[Source texts of formatted documents]
* * * * * * * * *

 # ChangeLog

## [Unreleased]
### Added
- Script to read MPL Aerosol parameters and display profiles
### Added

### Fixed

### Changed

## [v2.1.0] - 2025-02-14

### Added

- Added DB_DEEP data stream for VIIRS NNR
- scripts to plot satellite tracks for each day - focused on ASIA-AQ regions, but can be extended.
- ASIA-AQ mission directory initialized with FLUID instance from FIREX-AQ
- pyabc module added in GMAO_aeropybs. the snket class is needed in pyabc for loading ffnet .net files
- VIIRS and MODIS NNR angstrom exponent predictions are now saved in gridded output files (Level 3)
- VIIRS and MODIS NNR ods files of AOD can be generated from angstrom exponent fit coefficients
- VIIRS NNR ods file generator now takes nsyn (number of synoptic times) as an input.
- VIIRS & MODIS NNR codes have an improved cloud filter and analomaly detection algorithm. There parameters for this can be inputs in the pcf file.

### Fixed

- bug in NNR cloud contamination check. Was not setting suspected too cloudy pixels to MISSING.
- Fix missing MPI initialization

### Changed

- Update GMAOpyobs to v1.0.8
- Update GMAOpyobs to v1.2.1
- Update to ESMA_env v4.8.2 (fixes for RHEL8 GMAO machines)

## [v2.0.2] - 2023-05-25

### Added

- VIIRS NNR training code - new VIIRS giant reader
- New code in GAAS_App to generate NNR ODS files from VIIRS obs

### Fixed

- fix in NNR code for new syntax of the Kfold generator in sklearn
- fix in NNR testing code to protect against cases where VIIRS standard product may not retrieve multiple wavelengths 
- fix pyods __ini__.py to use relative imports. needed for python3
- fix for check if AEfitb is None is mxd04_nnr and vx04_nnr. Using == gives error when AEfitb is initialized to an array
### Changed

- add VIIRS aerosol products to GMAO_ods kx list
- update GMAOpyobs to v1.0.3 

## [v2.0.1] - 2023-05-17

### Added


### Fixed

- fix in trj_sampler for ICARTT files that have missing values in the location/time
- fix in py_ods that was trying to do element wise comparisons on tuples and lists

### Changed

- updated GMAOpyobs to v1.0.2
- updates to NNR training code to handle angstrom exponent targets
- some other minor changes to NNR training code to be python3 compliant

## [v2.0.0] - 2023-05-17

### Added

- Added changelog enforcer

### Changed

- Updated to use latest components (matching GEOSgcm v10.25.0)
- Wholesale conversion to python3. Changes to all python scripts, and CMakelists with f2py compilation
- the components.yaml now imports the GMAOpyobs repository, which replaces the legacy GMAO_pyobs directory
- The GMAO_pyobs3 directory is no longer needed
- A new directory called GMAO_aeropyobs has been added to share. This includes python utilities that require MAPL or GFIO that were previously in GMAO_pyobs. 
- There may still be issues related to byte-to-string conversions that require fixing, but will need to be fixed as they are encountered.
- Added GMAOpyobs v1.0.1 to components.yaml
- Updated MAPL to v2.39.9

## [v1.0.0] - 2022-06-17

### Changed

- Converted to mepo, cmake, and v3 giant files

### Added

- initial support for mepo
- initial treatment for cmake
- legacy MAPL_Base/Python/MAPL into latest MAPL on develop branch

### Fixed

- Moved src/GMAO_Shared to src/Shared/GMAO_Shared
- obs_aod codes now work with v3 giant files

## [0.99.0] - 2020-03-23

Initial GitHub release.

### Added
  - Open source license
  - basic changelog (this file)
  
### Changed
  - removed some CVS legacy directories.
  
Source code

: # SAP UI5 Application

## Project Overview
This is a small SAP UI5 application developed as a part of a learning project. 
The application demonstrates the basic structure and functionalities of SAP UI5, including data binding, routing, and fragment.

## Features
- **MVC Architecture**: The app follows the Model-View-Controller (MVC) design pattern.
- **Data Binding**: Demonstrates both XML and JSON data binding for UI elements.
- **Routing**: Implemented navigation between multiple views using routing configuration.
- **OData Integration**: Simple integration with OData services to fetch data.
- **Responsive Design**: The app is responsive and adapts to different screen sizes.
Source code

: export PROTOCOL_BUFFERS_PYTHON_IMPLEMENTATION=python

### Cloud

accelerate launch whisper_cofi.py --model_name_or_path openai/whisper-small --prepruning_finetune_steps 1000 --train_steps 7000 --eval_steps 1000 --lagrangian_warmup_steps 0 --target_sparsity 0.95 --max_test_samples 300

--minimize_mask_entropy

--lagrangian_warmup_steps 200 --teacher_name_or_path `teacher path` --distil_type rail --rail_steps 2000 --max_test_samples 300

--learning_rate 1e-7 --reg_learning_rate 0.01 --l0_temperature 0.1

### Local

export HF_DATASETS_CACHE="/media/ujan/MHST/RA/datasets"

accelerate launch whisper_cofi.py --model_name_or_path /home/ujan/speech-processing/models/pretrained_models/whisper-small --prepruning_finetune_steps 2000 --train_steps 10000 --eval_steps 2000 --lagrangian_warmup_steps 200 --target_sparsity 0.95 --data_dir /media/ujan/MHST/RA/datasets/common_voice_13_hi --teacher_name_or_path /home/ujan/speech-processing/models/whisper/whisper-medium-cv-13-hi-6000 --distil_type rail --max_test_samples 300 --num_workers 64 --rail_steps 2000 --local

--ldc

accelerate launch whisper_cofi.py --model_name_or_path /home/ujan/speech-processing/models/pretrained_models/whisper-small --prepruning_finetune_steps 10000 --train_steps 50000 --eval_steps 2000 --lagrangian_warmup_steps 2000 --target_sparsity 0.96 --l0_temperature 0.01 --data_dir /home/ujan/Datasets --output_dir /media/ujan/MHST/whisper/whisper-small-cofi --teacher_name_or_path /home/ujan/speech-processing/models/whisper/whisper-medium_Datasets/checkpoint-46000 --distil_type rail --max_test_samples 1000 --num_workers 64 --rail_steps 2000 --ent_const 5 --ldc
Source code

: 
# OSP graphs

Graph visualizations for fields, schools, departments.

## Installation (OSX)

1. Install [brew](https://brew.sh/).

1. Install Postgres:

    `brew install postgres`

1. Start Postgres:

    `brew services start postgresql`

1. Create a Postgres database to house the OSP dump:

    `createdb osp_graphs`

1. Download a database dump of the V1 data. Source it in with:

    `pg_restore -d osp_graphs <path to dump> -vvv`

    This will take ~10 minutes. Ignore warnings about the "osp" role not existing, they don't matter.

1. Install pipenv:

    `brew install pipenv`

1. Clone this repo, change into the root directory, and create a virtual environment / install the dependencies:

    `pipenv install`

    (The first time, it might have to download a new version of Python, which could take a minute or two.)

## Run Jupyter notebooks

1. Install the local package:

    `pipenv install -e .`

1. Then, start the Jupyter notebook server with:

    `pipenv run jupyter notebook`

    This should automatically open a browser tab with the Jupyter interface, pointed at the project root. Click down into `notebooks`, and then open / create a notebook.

* * * * * * * * *

Provide a verbatim copy of all the entries.

* _Exercise solution_:
 # ChangeLog

## [Unreleased]
### Added
- Script to read MPL Aerosol parameters and display profiles
### Added

### Fixed

### Changed

## [v2.1.0] - 2025-02-14

### Added

- Added DB_DEEP data stream for VIIRS NNR
- scripts to plot satellite tracks for each day - focused on ASIA-AQ regions, but can be extended.
- ASIA-AQ mission directory initialized with FLUID instance from FIREX-AQ
- pyabc module added in GMAO_aeropybs. the snket class is needed in pyabc for loading ffnet .net files
- VIIRS and MODIS NNR angstrom exponent predictions are now saved in gridded output files (Level 3)
- VIIRS and MODIS NNR ods files of AOD can be generated from angstrom exponent fit coefficients
- VIIRS NNR ods file generator now takes nsyn (number of synoptic times) as an input.
- VIIRS & MODIS NNR codes have an improved cloud filter and analomaly detection algorithm. There parameters for this can be inputs in the pcf file.

### Fixed

- bug in NNR cloud contamination check. Was not setting suspected too cloudy pixels to MISSING.
- Fix missing MPI initialization

### Changed

- Update GMAOpyobs to v1.0.8
- Update GMAOpyobs to v1.2.1
- Update to ESMA_env v4.8.2 (fixes for RHEL8 GMAO machines)

## [v2.0.2] - 2023-05-25

### Added

- VIIRS NNR training code - new VIIRS giant reader
- New code in GAAS_App to generate NNR ODS files from VIIRS obs

### Fixed

- fix in NNR code for new syntax of the Kfold generator in sklearn
- fix in NNR testing code to protect against cases where VIIRS standard product may not retrieve multiple wavelengths 
- fix pyods __ini__.py to use relative imports. needed for python3
- fix for check if AEfitb is None is mxd04_nnr and vx04_nnr. Using == gives error when AEfitb is initialized to an array
### Changed

- add VIIRS aerosol products to GMAO_ods kx list
- update GMAOpyobs to v1.0.3 

## [v2.0.1] - 2023-05-17

### Added


### Fixed

- fix in trj_sampler for ICARTT files that have missing values in the location/time
- fix in py_ods that was trying to do element wise comparisons on tuples and lists

### Changed

- updated GMAOpyobs to v1.0.2
- updates to NNR training code to handle angstrom exponent targets
- some other minor changes to NNR training code to be python3 compliant

## [v2.0.0] - 2023-05-17

### Added

- Added changelog enforcer

### Changed

- Updated to use latest components (matching GEOSgcm v10.25.0)
- Wholesale conversion to python3. Changes to all python scripts, and CMakelists with f2py compilation
- the components.yaml now imports the GMAOpyobs repository, which replaces the legacy GMAO_pyobs directory
- The GMAO_pyobs3 directory is no longer needed
- A new directory called GMAO_aeropyobs has been added to share. This includes python utilities that require MAPL or GFIO that were previously in GMAO_pyobs. 
- There may still be issues related to byte-to-string conversions that require fixing, but will need to be fixed as they are encountered.
- Added GMAOpyobs v1.0.1 to components.yaml
- Updated MAPL to v2.39.9

## [v1.0.0] - 2022-06-17

### Changed

- Converted to mepo, cmake, and v3 giant files

### Added

- initial support for mepo
- initial treatment for cmake
- legacy MAPL_Base/Python/MAPL into latest MAPL on develop branch

### Fixed

- Moved src/GMAO_Shared to src/Shared/GMAO_Shared
- obs_aod codes now work with v3 giant files

## [0.99.0] - 2020-03-23

Initial GitHub release.

### Added
  - Open source license
  - basic changelog (this file)
  
### Changed
  - removed some CVS legacy directories.
  
Source code

: # SAP UI5 Application

## Project Overview
This is a small SAP UI5 application developed as a part of a learning project. 
The application demonstrates the basic structure and functionalities of SAP UI5, including data binding, routing, and fragment.

## Features
- **MVC Architecture**: The app follows the Model-View-Controller (MVC) design pattern.
- **Data Binding**: Demonstrates both XML and JSON data binding for UI elements.
- **Routing**: Implemented navigation between multiple views using routing configuration.
- **OData Integration**: Simple integration with OData services to fetch data.
- **Responsive Design**: The app is responsive and adapts to different screen sizes.
Source code

: export PROTOCOL_BUFFERS_PYTHON_IMPLEMENTATION=python

### Cloud

accelerate launch whisper_cofi.py --model_name_or_path openai/whisper-small --prepruning_finetune_steps 1000 --train_steps 7000 --eval_steps 1000 --lagrangian_warmup_steps 0 --target_sparsity 0.95 --max_test_samples 300

--minimize_mask_entropy

--lagrangian_warmup_steps 200 --teacher_name_or_path `teacher path` --distil_type rail --rail_steps 2000 --max_test_samples 300

--learning_rate 1e-7 --reg_learning_rate 0.01 --l0_temperature 0.1

### Local

export HF_DATASETS_CACHE="/media/ujan/MHST/RA/datasets"

accelerate launch whisper_cofi.py --model_name_or_path /home/ujan/speech-processing/models/pretrained_models/whisper-small --prepruning_finetune_steps 2000 --train_steps 10000 --eval_steps 2000 --lagrangian_warmup_steps 200 --target_sparsity 0.95 --data_dir /media/ujan/MHST/RA/datasets/common_voice_13_hi --teacher_name_or_path /home/ujan/speech-processing/models/whisper/whisper-medium-cv-13-hi-6000 --distil_type rail --max_test_samples 300 --num_workers 64 --rail_steps 2000 --local

--ldc

accelerate launch whisper_cofi.py --model_name_or_path /home/ujan/speech-processing/models/pretrained_models/whisper-small --prepruning_finetune_steps 10000 --train_steps 50000 --eval_steps 2000 --lagrangian_warmup_steps 2000 --target_sparsity 0.96 --l0_temperature 0.01 --data_dir /home/ujan/Datasets --output_dir /media/ujan/MHST/whisper/whisper-small-cofi --teacher_name_or_path /home/ujan/speech-processing/models/whisper/whisper-medium_Datasets/checkpoint-46000 --distil_type rail --max_test_samples 1000 --num_workers 64 --rail_steps 2000 --ent_const 5 --ldc
Source code

: 
# OSP graphs

Graph visualizations for fields, schools, departments.

## Installation (OSX)

1. Install [brew](https://brew.sh/).

1. Install Postgres:

    `brew install postgres`

1. Start Postgres:

    `brew services start postgresql`

1. Create a Postgres database to house the OSP dump:

    `createdb osp_graphs`

1. Download a database dump of the V1 data. Source it in with:

    `pg_restore -d osp_graphs <path to dump> -vvv`

    This will take ~10 minutes. Ignore warnings about the "osp" role not existing, they don't matter.

1. Install pipenv:

    `brew install pipenv`

1. Clone this repo, change into the root directory, and create a virtual environment / install the dependencies:

    `pipenv install`

    (The first time, it might have to download a new version of Python, which could take a minute or two.)

## Run Jupyter notebooks

1. Install the local package:

    `pipenv install -e .`

1. Then, start the Jupyter notebook server with:

    `pipenv run jupyter notebook`

    This should automatically open a browser tab with the Jupyter interface, pointed at the project root. Click down into `notebooks`, and then open / create a notebook.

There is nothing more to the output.